■ INPUT MATERIAL

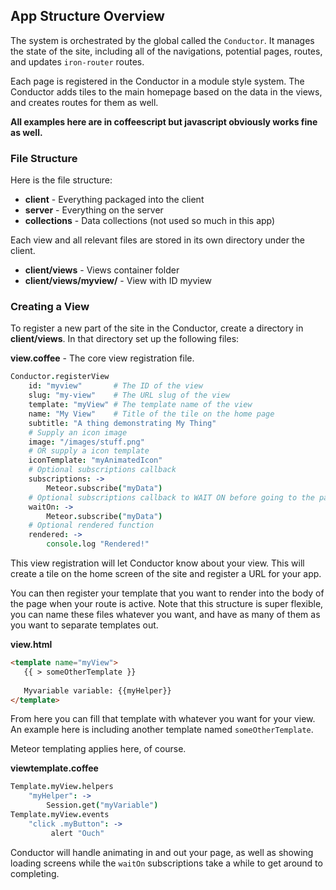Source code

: ## App Structure Overview

The system is orchestrated by the global called the `Conductor`. It manages the state of the site, including all of the navigations, potential pages, routes, and updates `iron-router` routes.

Each page is registered in the Conductor in a module style system. The Conductor adds tiles to the main homepage based on the data in the views, and creates routes for them as well.

**All examples here are in coffeescript but javascript obviously works fine as well.**


### File Structure

Here is the file structure:

- **client** - Everything packaged into the client
- **server** - Everything on the server
- **collections** - Data collections (not used so much in this app)

Each view and all relevant files are stored in its own directory under the client.

- **client/views** - Views container folder
- **client/views/myview/** - View with ID myview


### Creating a View

To register a new part of the site in the Conductor, create a directory in **client/views**. In that directory set up the following files:

**view.coffee** - The core view registration file.

```coffee
Conductor.registerView
    id: "myview"       # The ID of the view
    slug: "my-view"    # The URL slug of the view
    template: "myView" # The template name of the view
    name: "My View"    # Title of the tile on the home page
    subtitle: "A thing demonstrating My Thing"
    # Supply an icon image
    image: "/images/stuff.png"
    # OR supply a icon template
    iconTemplate: "myAnimatedIcon"
    # Optional subscriptions callback
    subscriptions: ->
        Meteor.subscribe("myData")
    # Optional subscriptions callback to WAIT ON before going to the page.
    waitOn: ->
        Meteor.subscribe("myData")
    # Optional rendered function
    rendered: ->
        console.log "Rendered!"
```

This view registration will let Conductor know about your view. This will create a tile on the home screen of the site and register a URL for your app. 

You can then register your template that you want to render into the body of the page when your route is active. Note that this structure is super flexible, you can name these files whatever you want, and have as many of them as you want to separate templates out.

**view.html**

```html
<template name="myView">
   {{ > someOtherTemplate }}
   
   Myvariable variable: {{myHelper}}
</template>
```
    
From here you can fill that template with whatever you want for your view. An example here is including another template named `someOtherTemplate`.

Meteor templating applies here, of course.

**viewtemplate.coffee**

```coffee
Template.myView.helpers
    "myHelper": ->
        Session.get("myVariable")
Template.myView.events
    "click .myButton": ->
         alert "Ouch"
```

Conductor will handle animating in and out your page, as well as showing loading screens while the `waitOn` subscriptions take a while to get around to completing.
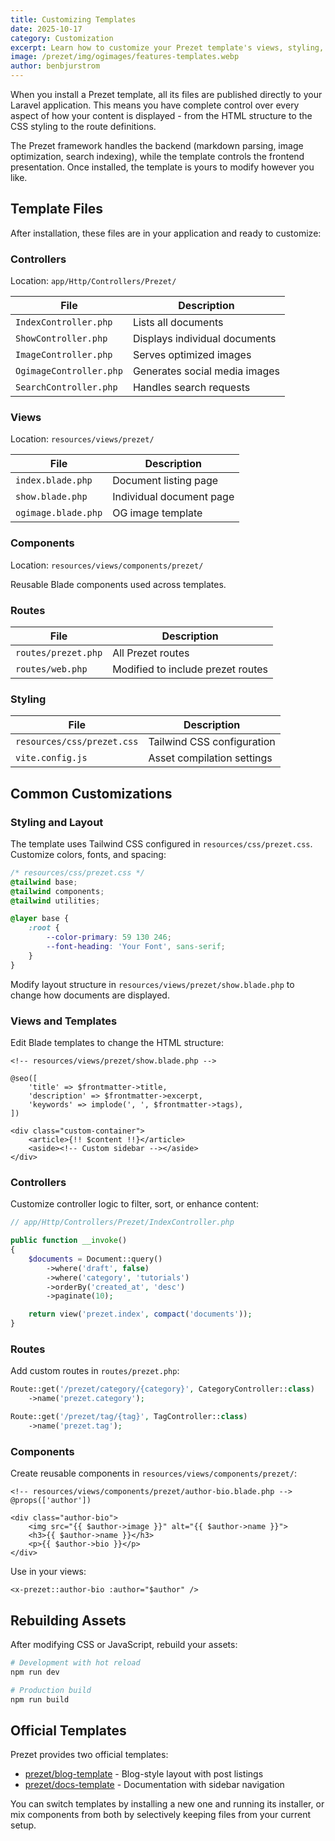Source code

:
 ```yaml
---
title: Customizing Templates
date: 2025-10-17
category: Customization
excerpt: Learn how to customize your Prezet template's views, styling, routes, and controllers.
image: /prezet/img/ogimages/features-templates.webp
author: benbjurstrom
---
```


When you install a Prezet template, all its files are published directly to your Laravel application. This means you have complete control over every aspect of how your content is displayed - from the HTML structure to the CSS styling to the route definitions.

The Prezet framework handles the backend (markdown parsing, image optimization, search indexing), while the template controls the frontend presentation. Once installed, the template is yours to modify however you like.

## Template Files

After installation, these files are in your application and ready to customize:

### Controllers
Location: `app/Http/Controllers/Prezet/`

| File | Description |
|------|-------------|
| `IndexController.php` | Lists all documents |
| `ShowController.php` | Displays individual documents |
| `ImageController.php` | Serves optimized images |
| `OgimageController.php` | Generates social media images |
| `SearchController.php` | Handles search requests |

### Views
Location: `resources/views/prezet/`

| File | Description |
|------|-------------|
| `index.blade.php` | Document listing page |
| `show.blade.php` | Individual document page |
| `ogimage.blade.php` | OG image template |

### Components
Location: `resources/views/components/prezet/`

Reusable Blade components used across templates.

### Routes

| File | Description |
|------|-------------|
| `routes/prezet.php` | All Prezet routes |
| `routes/web.php` | Modified to include prezet routes |

### Styling

| File | Description |
|------|-------------|
| `resources/css/prezet.css` | Tailwind CSS configuration |
| `vite.config.js` | Asset compilation settings |

## Common Customizations

### Styling and Layout

The template uses Tailwind CSS configured in `resources/css/prezet.css`. Customize colors, fonts, and spacing:

```css
/* resources/css/prezet.css */
@tailwind base;
@tailwind components;
@tailwind utilities;

@layer base {
    :root {
        --color-primary: 59 130 246;
        --font-heading: 'Your Font', sans-serif;
    }
}
```

Modify layout structure in `resources/views/prezet/show.blade.php` to change how documents are displayed.

### Views and Templates

Edit Blade templates to change the HTML structure:

```blade
<!-- resources/views/prezet/show.blade.php -->

@seo([
    'title' => $frontmatter->title,
    'description' => $frontmatter->excerpt,
    'keywords' => implode(', ', $frontmatter->tags),
])

<div class="custom-container">
    <article>{!! $content !!}</article>
    <aside><!-- Custom sidebar --></aside>
</div>
```

### Controllers

Customize controller logic to filter, sort, or enhance content:

```php
// app/Http/Controllers/Prezet/IndexController.php

public function __invoke()
{
    $documents = Document::query()
        ->where('draft', false)
        ->where('category', 'tutorials')
        ->orderBy('created_at', 'desc')
        ->paginate(10);

    return view('prezet.index', compact('documents'));
}
```

### Routes

Add custom routes in `routes/prezet.php`:

```php
Route::get('/prezet/category/{category}', CategoryController::class)
    ->name('prezet.category');

Route::get('/prezet/tag/{tag}', TagController::class)
    ->name('prezet.tag');
```

### Components

Create reusable components in `resources/views/components/prezet/`:

```blade
<!-- resources/views/components/prezet/author-bio.blade.php -->
@props(['author'])

<div class="author-bio">
    <img src="{{ $author->image }}" alt="{{ $author->name }}">
    <h3>{{ $author->name }}</h3>
    <p>{{ $author->bio }}</p>
</div>
```

Use in your views:
```blade
<x-prezet::author-bio :author="$author" />
```

## Rebuilding Assets

After modifying CSS or JavaScript, rebuild your assets:

```bash
# Development with hot reload
npm run dev

# Production build
npm run build
```

## Official Templates

Prezet provides two official templates:

- [prezet/blog-template](https://github.com/prezet/blog-template) - Blog-style layout with post listings
- [prezet/docs-template](https://github.com/prezet/docs-template) - Documentation with sidebar navigation

You can switch templates by installing a new one and running its installer, or mix components from both by selectively keeping files from your current setup.

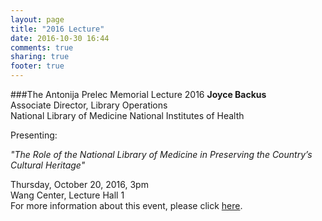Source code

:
 ```yaml
---
layout: page
title: "2016 Lecture"
date: 2016-10-30 16:44
comments: true
sharing: true
footer: true
---
```

###The Antonija Prelec Memorial Lecture 2016
**Joyce Backus**  
Associate Director, Library Operations  
National Library of Medicine 
National Institutes of Health   

Presenting:

*"The Role of the National Library of Medicine in Preserving the Country’s Cultural Heritage"*

Thursday, October 20, 2016, 3pm  
Wang Center, Lecture Hall 1  
For more information about this event, please click [here](http://library.stonybrook.edu/events/prelec-lecture-the-role-of-the-national-library-of-medicine-in-preserving-the-countrys-cultural-heritage/). 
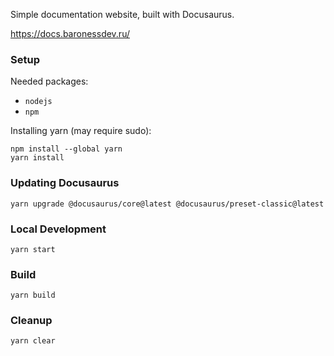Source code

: Simple documentation website, built with Docusaurus.

https://docs.baronessdev.ru/

### Setup

Needed packages:
- `nodejs`
- `npm`

Installing yarn (may require sudo):
```console
npm install --global yarn
yarn install
```

### Updating Docusaurus
```console
yarn upgrade @docusaurus/core@latest @docusaurus/preset-classic@latest 
```

### Local Development
```console
yarn start
```

### Build
```console
yarn build
```

### Cleanup
```console
yarn clear
```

■ WORK ITEM
Working from the entries above, filter out every line that lacks "content" and copy what remains.

■ REPLY TO THE TASK
When you install a Prezet template, all its files are published directly to your Laravel application. This means you have complete control over every aspect of how your content is displayed - from the HTML structure to the CSS styling to the route definitions.
    <article>{!! $content !!}</article>
Customize controller logic to filter, sort, or enhance content:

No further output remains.